The woman smiled and for the first time, Chat Noir could see the fangs curled up in her mouth. But he couldn't stop himself from continuing towards her. It was like his legs were under the control of someone else. He could imagine Hawkmoth laughing at him, imagine him remarking how easy it was to get the cat when the bug was nowhere to be seen.

Even as he began to climb the stairs onto the stage, he told himself over and over again that Ladybug was coming. She was going to save him. He knew she was.

"Why don't you take a seat?"

There weren't any chairs so he lowered himself to the floor and sat. He wanted to stop doing what she was saying but she was just too beautiful. He couldn't even think straight.

But then he saw the glint of an axe swinging towards him. He snapped out of his stupor just in time and dodged. He felt the air around the blade stir as he dove underneath it, watching it slice the air where his neck had been moments before. He gulped hard, gaining his footing on the edge of the stage and surveying those before him.

Two women had joined them on stage, waving their heart-shaped axes about, faces blank. The man in the chair was watching in horror, his cries fallen completely flat since Chat had joined them on stage. He guessed that having a hero there to distract from him was not an opportunity the civilian was prepared to throw away.

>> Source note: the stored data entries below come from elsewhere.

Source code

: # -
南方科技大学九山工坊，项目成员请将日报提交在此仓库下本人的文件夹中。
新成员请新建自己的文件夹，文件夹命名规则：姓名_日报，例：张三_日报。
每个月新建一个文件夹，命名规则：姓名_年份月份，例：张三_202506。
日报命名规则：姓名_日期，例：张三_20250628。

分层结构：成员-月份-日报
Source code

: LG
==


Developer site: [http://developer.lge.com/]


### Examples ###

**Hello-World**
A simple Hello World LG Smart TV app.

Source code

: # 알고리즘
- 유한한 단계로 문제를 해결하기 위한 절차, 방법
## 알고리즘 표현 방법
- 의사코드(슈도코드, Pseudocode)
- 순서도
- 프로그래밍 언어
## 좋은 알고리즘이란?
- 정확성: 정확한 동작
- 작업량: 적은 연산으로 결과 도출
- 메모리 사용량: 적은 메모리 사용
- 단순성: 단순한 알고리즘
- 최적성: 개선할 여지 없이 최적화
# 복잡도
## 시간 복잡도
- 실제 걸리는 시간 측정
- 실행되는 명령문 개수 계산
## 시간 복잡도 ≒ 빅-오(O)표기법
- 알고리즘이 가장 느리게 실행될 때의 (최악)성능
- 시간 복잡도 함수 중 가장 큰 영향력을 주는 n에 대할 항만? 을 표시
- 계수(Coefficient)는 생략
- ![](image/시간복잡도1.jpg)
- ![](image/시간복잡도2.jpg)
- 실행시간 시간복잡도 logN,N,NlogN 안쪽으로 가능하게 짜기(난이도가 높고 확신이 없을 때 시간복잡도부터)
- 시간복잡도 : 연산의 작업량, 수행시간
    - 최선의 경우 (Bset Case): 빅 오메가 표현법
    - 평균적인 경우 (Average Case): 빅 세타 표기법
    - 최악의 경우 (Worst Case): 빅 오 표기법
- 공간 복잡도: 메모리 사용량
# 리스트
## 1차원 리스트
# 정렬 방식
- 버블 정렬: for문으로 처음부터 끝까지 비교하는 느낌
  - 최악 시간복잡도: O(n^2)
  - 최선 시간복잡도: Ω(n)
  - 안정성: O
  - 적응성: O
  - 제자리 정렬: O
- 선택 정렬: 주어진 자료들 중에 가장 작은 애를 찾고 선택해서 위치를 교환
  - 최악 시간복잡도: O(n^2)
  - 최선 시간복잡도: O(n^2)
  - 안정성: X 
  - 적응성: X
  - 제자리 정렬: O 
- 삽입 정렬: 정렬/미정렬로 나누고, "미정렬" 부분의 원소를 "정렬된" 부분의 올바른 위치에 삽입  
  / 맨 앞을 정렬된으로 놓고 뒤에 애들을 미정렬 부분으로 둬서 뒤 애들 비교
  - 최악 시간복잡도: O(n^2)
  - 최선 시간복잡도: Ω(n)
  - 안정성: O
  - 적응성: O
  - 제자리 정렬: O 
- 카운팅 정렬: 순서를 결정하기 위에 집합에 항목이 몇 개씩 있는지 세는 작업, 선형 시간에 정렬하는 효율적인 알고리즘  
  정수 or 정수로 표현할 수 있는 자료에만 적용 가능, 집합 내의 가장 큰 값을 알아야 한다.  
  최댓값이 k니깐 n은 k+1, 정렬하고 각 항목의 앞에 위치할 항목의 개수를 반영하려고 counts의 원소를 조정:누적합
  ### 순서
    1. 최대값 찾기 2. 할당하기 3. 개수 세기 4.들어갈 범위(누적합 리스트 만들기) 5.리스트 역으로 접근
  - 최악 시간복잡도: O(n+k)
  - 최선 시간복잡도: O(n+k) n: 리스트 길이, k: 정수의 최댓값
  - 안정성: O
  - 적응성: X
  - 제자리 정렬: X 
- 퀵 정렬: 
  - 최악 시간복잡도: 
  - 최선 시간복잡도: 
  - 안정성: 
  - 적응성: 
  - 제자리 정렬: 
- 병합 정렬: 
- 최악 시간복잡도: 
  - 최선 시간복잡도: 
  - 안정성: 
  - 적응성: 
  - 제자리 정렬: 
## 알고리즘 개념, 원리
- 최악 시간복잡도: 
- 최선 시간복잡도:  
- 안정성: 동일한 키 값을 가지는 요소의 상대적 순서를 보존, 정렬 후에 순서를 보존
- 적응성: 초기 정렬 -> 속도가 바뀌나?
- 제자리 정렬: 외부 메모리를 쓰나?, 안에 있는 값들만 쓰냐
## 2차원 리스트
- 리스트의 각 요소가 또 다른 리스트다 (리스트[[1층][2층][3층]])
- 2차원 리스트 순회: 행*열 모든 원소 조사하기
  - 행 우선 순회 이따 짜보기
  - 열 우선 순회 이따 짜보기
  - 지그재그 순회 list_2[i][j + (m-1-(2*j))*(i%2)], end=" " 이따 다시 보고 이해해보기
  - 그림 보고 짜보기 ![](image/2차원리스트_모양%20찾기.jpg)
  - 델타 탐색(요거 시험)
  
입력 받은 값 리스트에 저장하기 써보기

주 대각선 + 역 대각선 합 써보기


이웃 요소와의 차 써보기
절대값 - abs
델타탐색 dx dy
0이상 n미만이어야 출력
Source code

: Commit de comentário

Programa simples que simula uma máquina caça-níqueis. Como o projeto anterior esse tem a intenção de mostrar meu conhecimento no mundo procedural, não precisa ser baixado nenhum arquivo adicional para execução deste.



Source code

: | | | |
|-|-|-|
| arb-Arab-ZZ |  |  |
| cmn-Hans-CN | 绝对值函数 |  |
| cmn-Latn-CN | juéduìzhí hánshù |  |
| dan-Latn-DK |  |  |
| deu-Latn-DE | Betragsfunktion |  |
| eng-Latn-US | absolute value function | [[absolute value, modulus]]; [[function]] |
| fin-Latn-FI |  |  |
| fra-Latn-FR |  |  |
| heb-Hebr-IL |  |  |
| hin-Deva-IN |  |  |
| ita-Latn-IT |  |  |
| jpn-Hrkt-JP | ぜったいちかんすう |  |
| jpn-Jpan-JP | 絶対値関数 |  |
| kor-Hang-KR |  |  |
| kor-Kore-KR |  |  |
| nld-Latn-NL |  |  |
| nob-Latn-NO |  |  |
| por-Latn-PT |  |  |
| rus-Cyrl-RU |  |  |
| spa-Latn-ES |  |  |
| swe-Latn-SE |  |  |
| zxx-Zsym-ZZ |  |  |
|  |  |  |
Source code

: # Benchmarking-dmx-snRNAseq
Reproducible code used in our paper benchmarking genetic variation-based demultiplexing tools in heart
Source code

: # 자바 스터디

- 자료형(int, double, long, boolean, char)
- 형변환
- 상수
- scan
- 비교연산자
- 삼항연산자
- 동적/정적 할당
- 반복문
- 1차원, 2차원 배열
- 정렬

The spider woman glared at him and spat a glob of web like material from her mouth. Chat Noir dodged, evading the first, the second, the third.

The fourth managed to catch his tail and stick to to the edge of the stage. He yelped, trying desperately to break free. When he found that the webbing was too strong for his desperate tugs, he fumbled with the buckle of his belt, trying to free it.

His attempts were interrupted by more of the women rushing the stage and was forced to focus his efforts on stopping any of their axe blows from finding their mark. Just as he was prepared to believe he might be getting the hang of the situation, the spider woman dropped down in front of him. She grabbed him by his shoulders, ripping him free of the webbing with ease and threw him at the back wall of the stage. The moment he hit it, globs of webbing flew from her mouth and pinned him in place.

Heart in his throat, he silently pleaded with Ladybug to show up as the spider woman began to advance towards him slowly.

"My name is Black Widow, Kitty. And you'd better remember it. Because it is the name of the person who took your miraculous."

And with that, she pounced towards his hand.